But Caleb was not special.
So when he was fired from his two jobs and his neighbor’s cat died of a horrible accident involving a margarita blender, Caleb did what most young men his age did: he packed his bags, smiled at his landlady as he paid up for the month, and bought a train ticket.
The train was scheduled to leave at 9:07 and it howled into the station at 9:03, breaks squealing and huffing as the massive steel pulled itself to a halt. The train exhaled in a puff of grease smelling smoke and Caleb noticed what most young age would notice. There were pretty girls in pretty dresses with pretty hair pressed against the windows smiling out. There were men with shiny black shoes and pressed pants and white-white handkerchiefs poking out of their chests. There were mothers with snotty-nosed children clutching at their skirts, constant lines pulling at their mouths. Whole slews of children old enough to run about on their own but not old enough to be let out of sight tumbled off in a jumble of shoes, legs, and dirty hair with mothers, fathers, and exasperated siblings calling and running after them.
Caleb smiled, waved shyly at a pretty girl in a pretty dress, nodded at a man with shiny shoes, and tossed a penny at a tumbling child. Caleb then gave his ticket to the conductor and boarded the train with every intention of finding his seat and sitting down.
But that is not at all what happened. Instead, Caleb placed one leather clad shoe on the first step of the iron horse and exploded into light and flames and burned for four whole minutes while people screamed and wailed and ran for hoses before the blaze began to dwindle. By the time the men with shiny shoes returned lugging water buckets, there was nothing left of Caleb but a single singed shoelace. The pretty girls in pretty dresses cried into the shiny shod men’s white-white handkerchiefs and the mothers pressed their children’s faces into their skirts and held them there.
When the police came, there was no resolution. The shoelace was scooped up and the passengers were pushed away and the train left at 9:09. Caleb was always remembered as, “that nice young man who burst into flames at the train station,” and was the talk of the town for several months, invariably accompanied with a shameful shake of the head and a cluck of the mouth. “So sad,” they said, over a biscuit and tea, white-white handkerchiefs tucked at their laps, “that young man.

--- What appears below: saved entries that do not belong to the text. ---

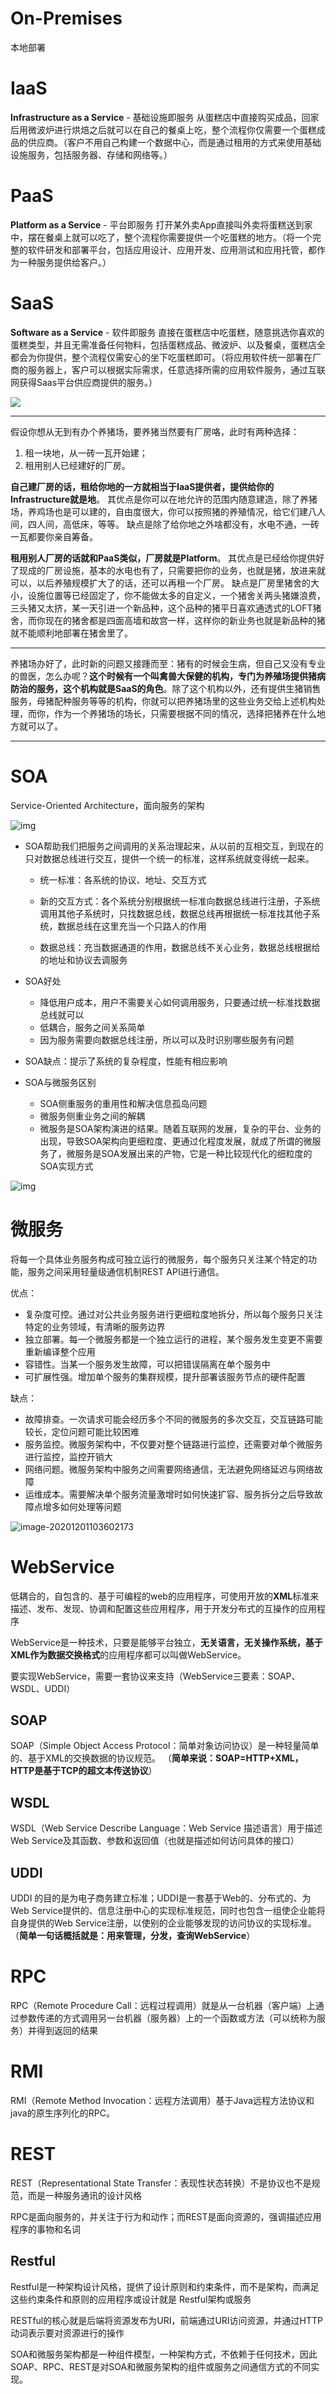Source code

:# On-Premises 
本地部署
# IaaS 
**Infrastructure as a Service** - 基础设施即服务
从蛋糕店中直接购买成品，回家后用微波炉进行烘焙之后就可以在自己的餐桌上吃，整个流程你仅需要一个蛋糕成品的供应商。（客户不用自己构建一个数据中心，而是通过租用的方式来使用基础设施服务，包括服务器、存储和网络等。）
# PaaS
**Platform as a Service** - 平台即服务
打开某外卖App直接叫外卖将蛋糕送到家中，摆在餐桌上就可以吃了，整个流程你需要提供一个吃蛋糕的地方。（将一个完整的软件研发和部署平台，包括应用设计、应用开发、应用测试和应用托管，都作为一种服务提供给客户。）
# SaaS
**Software as a Service** - 软件即服务
直接在蛋糕店中吃蛋糕，随意挑选你喜欢的蛋糕类型，并且无需准备任何物料，包括蛋糕成品、微波炉、以及餐桌，蛋糕店全都会为你提供，整个流程仅需安心的坐下吃蛋糕即可。（将应用软件统一部署在厂商的服务器上，客户可以根据实际需求，任意选择所需的应用软件服务，通过互联网获得Saas平台供应商提供的服务。）

![](https://cdn.jsdelivr.net/gh/ng-yb/PicGo/MWeb-PIC/20200909144509.png)

---

假设你想从无到有办个养猪场，要养猪当然要有厂房咯，此时有两种选择：
1. 租一块地，从一砖一瓦开始建；
2. 租用别人已经建好的厂房。

**自己建厂房的话，租给你地的一方就相当于IaaS提供者，提供给你的Infrastructure就是地**。
其优点是你可以在地允许的范围内随意建造，除了养猪场，养鸡场也是可以建的，自由度很大，你可以按照猪的养殖情况，给它们建八人间，四人间，高低床，等等。
缺点是除了给你地之外啥都没有，水电不通，一砖一瓦都要你亲自筹备。

**租用别人厂房的话就和PaaS类似，厂房就是Platform**。
其优点是已经给你提供好了现成的厂房设施，基本的水电也有了，只需要把你的业务，也就是猪，放进来就可以，以后养殖规模扩大了的话，还可以再租一个厂房。
缺点是厂房里猪舍的大小，设施位置等已经固定了，你不能做太多的自定义，一个猪舍关两头猪嫌浪费，三头猪又太挤，某一天引进一个新品种，这个品种的猪平日喜欢通透式的LOFT猪舍，而你现在的猪舍都是四面高墙和故宫一样，这样你的新业务也就是新品种的猪就不能顺利地部署在猪舍里了。

---

养猪场办好了，此时新的问题又接踵而至：猪有的时候会生病，但自己又没有专业的兽医，怎么办呢？**这个时候有一个叫禽兽大保健的机构，专门为养殖场提供猪病防治的服务，这个机构就是SaaS的角色**。除了这个机构以外，还有提供生猪销售服务，母猪配种服务等等的机构，你就可以把养猪场里的这些业务交给上述机构处理，而你，作为一个养猪场的场长，只需要根据不同的情况，选择把猪养在什么地方就可以了。



---



# SOA

Service-Oriented Architecture，面向服务的架构

![img](https://gitee.com/ngyb/pic/raw/master/880309-20170514190347066-1095632262.png)

- SOA帮助我们把服务之间调用的关系治理起来，从以前的互相交互，到现在的只对数据总线进行交互，提供一个统一的标准，这样系统就变得统一起来。

  - 统一标准：各系统的协议、地址、交互方式

  - 新的交互方式：各个系统分别根据统一标准向数据总线进行注册，子系统调用其他子系统时，只找数据总线，数据总线再根据统一标准找其他子系统，数据总线在这里充当一个只路人的作用

  - 数据总线：充当数据通道的作用，数据总线不关心业务，数据总线根据给的地址和协议去调服务
- SOA好处

  -  降低用户成本，用户不需要关心如何调用服务，只要通过统一标准找数据总线就可以
  - 低耦合，服务之间关系简单
  - 因为服务需要向数据总线注册，所以可以及时识别哪些服务有问题
- SOA缺点：提示了系统的复杂程度，性能有相应影响
- SOA与微服务区别
  - SOA侧重服务的重用性和解决信息孤岛问题
  - 微服务侧重业务之间的解耦
  - 微服务是SOA架构演进的结果。随着互联网的发展，复杂的平台、业务的出现，导致SOA架构向更细粒度、更通过化程度发展，就成了所谓的微服务了，微服务是SOA发展出来的产物，它是一种比较现代化的细粒度的SOA实现方式

![img](https://gitee.com/ngyb/pic/raw/master/09fb5b91107b4a87b59cafc3366bd088.jpeg)

# 微服务

将每一个具体业务服务构成可独立运行的微服务，每个服务只关注某个特定的功能，服务之间采用轻量级通信机制REST API进行通信。

优点：

- 复杂度可控。通过对公共业务服务进行更细粒度地拆分，所以每个服务只关注特定的业务领域，有清晰的服务边界
- 独立部署。每一个微服务都是一个独立运行的进程，某个服务发生变更不需要重新编译整个应用
- 容错性。当某一个服务发生故障，可以把错误隔离在单个服务中
- 可扩展性强。增加单个服务的集群规模，提升部署该服务节点的硬件配置

缺点：

- 故障排查。一次请求可能会经历多个不同的微服务的多次交互，交互链路可能较长，定位问题可能比较困难
- 服务监控。微服务架构中，不仅要对整个链路进行监控，还需要对单个微服务进行监控，监控开销大
- 网络问题。微服务架构中服务之间需要网络通信，无法避免网络延迟与网络故障
- 运维成本。需要解决单个服务流量激增时如何快速扩容、服务拆分之后导致故障点增多如何处理等问题

![image-20201201103602173](https://gitee.com/ngyb/pic/raw/master/image-20201201103602173.png)

# WebService

低耦合的，自包含的、基于可编程的web的应用程序，可使用开放的**XML**标准来描述、发布、发现、协调和配置这些应用程序，用于开发分布式的互操作的应用程序

WebService是一种技术，只要是能够平台独立，**无关语言，无关操作系统，基于XML作为数据交换格式**的应用程序都可以叫做WebService。

要实现WebService，需要一套协议来支持（WebService三要素：SOAP、WSDL、UDDI）

## SOAP

SOAP（Simple Object Access Protocol：简单对象访问协议）是一种轻量简单的、基于XML的交换数据的协议规范。 （**简单来说：SOAP=HTTP+XML，HTTP是基于TCP的超文本传送协议**）

## WSDL

WSDL（Web Service Describe Language：Web Service 描述语言）用于描述Web Service及其函数、参数和返回值（也就是描述如何访问具体的接口）

## UDDI

UDDI 的目的是为电子商务建立标准；UDDI是一套基于Web的、分布式的、为Web Service提供的、信息注册中心的实现标准规范，同时也包含一组使企业能将自身提供的Web Service注册，以使别的企业能够发现的访问协议的实现标准。（**简单一句话概括就是：用来管理，分发，查询WebService**）

# RPC

 RPC（Remote Procedure Call：远程过程调用）就是从一台机器（客户端）上通过参数传递的方式调用另一台机器（服务器）上的一个函数或方法（可以统称为服务）并得到返回的结果

# RMI

RMI（Remote Method Invocation：远程方法调用）基于Java远程方法协议和java的原生序列化的RPC。

# REST

REST（Representational State Transfer：表现性状态转换）不是协议也不是规范，而是一种服务通讯的设计风格

RPC是面向服务的，并关注于行为和动作；而REST是面向资源的，强调描述应用程序的事物和名词

## Restful

Restful是一种架构设计风格，提供了设计原则和约束条件，而不是架构，而满足这些约束条件和原则的应用程序或设计就是 Restful架构或服务

RESTful的核心就是后端将资源发布为URI，前端通过URI访问资源，并通过HTTP动词表示要对资源进行的操作



SOA和微服务架构都是一种组件模型，一种架构方式，不依赖于任何技术，因此SOAP、RPC、REST是对SOA和微服务架构的组件或服务之间通信方式的不同实现。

Just burning away like that. Awful way to go, you know.” After the first few months his end was whispered on playgrounds, shouted by teenagers, and hushed by the old: he became legendary.
Caleb was not special, but the way in which he died was very, very special.
In fact, the most special thing about the way in which Caleb died, was the fact that he didn’t.
After bursting into flames and feeling his body begin to crisp, screaming out as loud as he could, unable to move a centimeter, Caleb vanished and left only his left shoelace behind.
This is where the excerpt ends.